We offer now proven and effective engineering controls that significantly reduce the risk of infection by bloodborne pathogens to healthcare workers who perform a test about 300 million times a year in this country. This important screening test is known as the Packed Cell Volume (PCV) as determined by the microhematocrit method.

The NCCLS (National Committee for Clinical Laboratory Standards) sets standards in the area of medical laboratory testing and is composed of knowledgeable professionals from academia, government and industry. The NCCLS in May, 1985, (H-7A), published the Approved Standard titled the "Procedure for Determining Packed Cell Volume (PCV) by the Microhematocrit Method". This method introduces a significant risk of accidental inoculation of bloodborne diseases to the laboratory worker or other personnel performing the test. This standard procedure is used by numerous healthcare delivery organizations such as: hospitals, blood banks, hospital and commercial plasmapheresis centers, government and private research centers, commercial laboratories and physician's offices.

Annually in the U.S., using the NCCLS Standard Procedure by the microhematocrit method, an estimated 250,000 skilled and unskilled healthcare workers perform this test routinely.

For those of you who are not familiar with this test, we will explain it as follows:

The hematocrit, or more exactly, the microhematocrit is the packed cell volume of red blood cells expressed as a percentage of the volume of whole blood in a sample. The determination of the hematocrit is generally performed using a small capillary tube containing 50 to 70 microliters of blood sample. The microhematocrit method is currently the most convenient, simple, accurate and inexpensive way to screen patients and blood donors for the degree of anemia, polycythemia, hydration status, etc.

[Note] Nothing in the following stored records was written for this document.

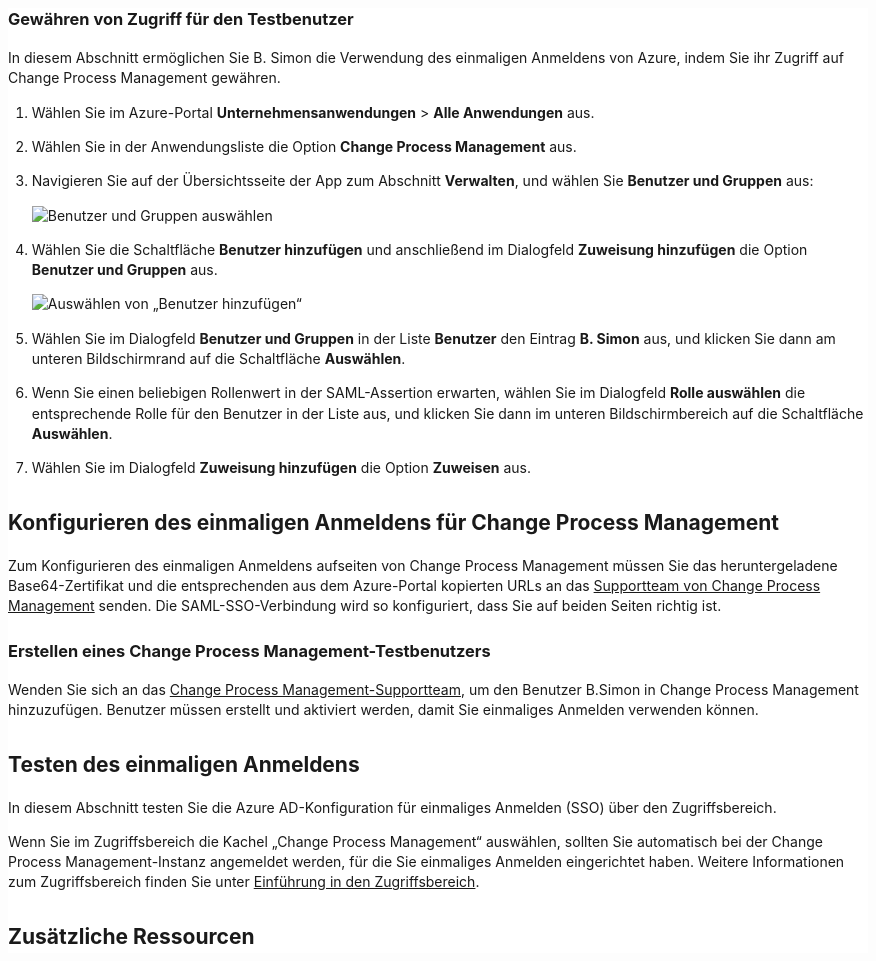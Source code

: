 ### <a name="grant-access-to-the-test-user"></a>Gewähren von Zugriff für den Testbenutzer

In diesem Abschnitt ermöglichen Sie B. Simon die Verwendung des einmaligen Anmeldens von Azure, indem Sie ihr Zugriff auf Change Process Management gewähren.

1. Wählen Sie im Azure-Portal **Unternehmensanwendungen** > **Alle Anwendungen** aus.
1. Wählen Sie in der Anwendungsliste die Option **Change Process Management** aus.
1. Navigieren Sie auf der Übersichtsseite der App zum Abschnitt **Verwalten**, und wählen Sie **Benutzer und Gruppen** aus:

   ![Benutzer und Gruppen auswählen](common/users-groups-blade.png)

1. Wählen Sie die Schaltfläche **Benutzer hinzufügen** und anschließend im Dialogfeld **Zuweisung hinzufügen** die Option **Benutzer und Gruppen** aus.

    ![Auswählen von „Benutzer hinzufügen“](common/add-assign-user.png)

1. Wählen Sie im Dialogfeld **Benutzer und Gruppen** in der Liste **Benutzer** den Eintrag **B. Simon** aus, und klicken Sie dann am unteren Bildschirmrand auf die Schaltfläche **Auswählen**.
1. Wenn Sie einen beliebigen Rollenwert in der SAML-Assertion erwarten, wählen Sie im Dialogfeld **Rolle auswählen** die entsprechende Rolle für den Benutzer in der Liste aus, und klicken Sie dann im unteren Bildschirmbereich auf die Schaltfläche **Auswählen**.
1. Wählen Sie im Dialogfeld **Zuweisung hinzufügen** die Option **Zuweisen** aus.

## <a name="configure-change-process-management-sso"></a>Konfigurieren des einmaligen Anmeldens für Change Process Management

Zum Konfigurieren des einmaligen Anmeldens aufseiten von Change Process Management müssen Sie das heruntergeladene Base64-Zertifikat und die entsprechenden aus dem Azure-Portal kopierten URLs an das [Supportteam von Change Process Management](mailto:support@realtech-us.com) senden. Die SAML-SSO-Verbindung wird so konfiguriert, dass Sie auf beiden Seiten richtig ist.

### <a name="create-a-change-process-management-test-user"></a>Erstellen eines Change Process Management-Testbenutzers
 Wenden Sie sich an das [Change Process Management-Supportteam](mailto:support@realtech-us.com), um den Benutzer B.Simon in Change Process Management hinzuzufügen. Benutzer müssen erstellt und aktiviert werden, damit Sie einmaliges Anmelden verwenden können.

## <a name="test-sso"></a>Testen des einmaligen Anmeldens 

In diesem Abschnitt testen Sie die Azure AD-Konfiguration für einmaliges Anmelden (SSO) über den Zugriffsbereich.

Wenn Sie im Zugriffsbereich die Kachel „Change Process Management“ auswählen, sollten Sie automatisch bei der Change Process Management-Instanz angemeldet werden, für die Sie einmaliges Anmelden eingerichtet haben. Weitere Informationen zum Zugriffsbereich finden Sie unter [Einführung in den Zugriffsbereich](https://support.microsoft.com/account-billing/sign-in-and-start-apps-from-the-my-apps-portal-2f3b1bae-0e5a-4a86-a33e-876fbd2a4510).

## <a name="additional-resources"></a>Zusätzliche Ressourcen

The tools required for performing the test with a skin puncture specimen are a fingertip puncture means such as a lancet, a disinfectant cleansing swab, gauze pad, and NCCLS prescribed thin glass capillary tubes 75mm long, a tray of clay-like sealing material, a microhematocrit centrifuge and a reading device to determine the percentage of packed red cells. OSHA now prescribes the use of latex gloves.

The NCCLS Approved Standard for performing PCVs by the microhematocrit method is summarized as follows: (l) fill the capillary tube directly from a freely flowing skin puncture. (2) Wipe the outside of the tube with gauze. (3) Close off the tube bore (collection end) with the tip of the finger. (4) Seal the the capillary tube by placing the dry end into the tray containing sealing compound and remove from the tray. The sealed tube is then placed into the microhematocrit centrifuge capable of sustaining relative centrifugal force of 10,000 to 15,000 x G and spun for 5 minutes. Following centrifugation the packed red cells are measured on a card scale and the results are expressed as a percentage of the total blood sample collected.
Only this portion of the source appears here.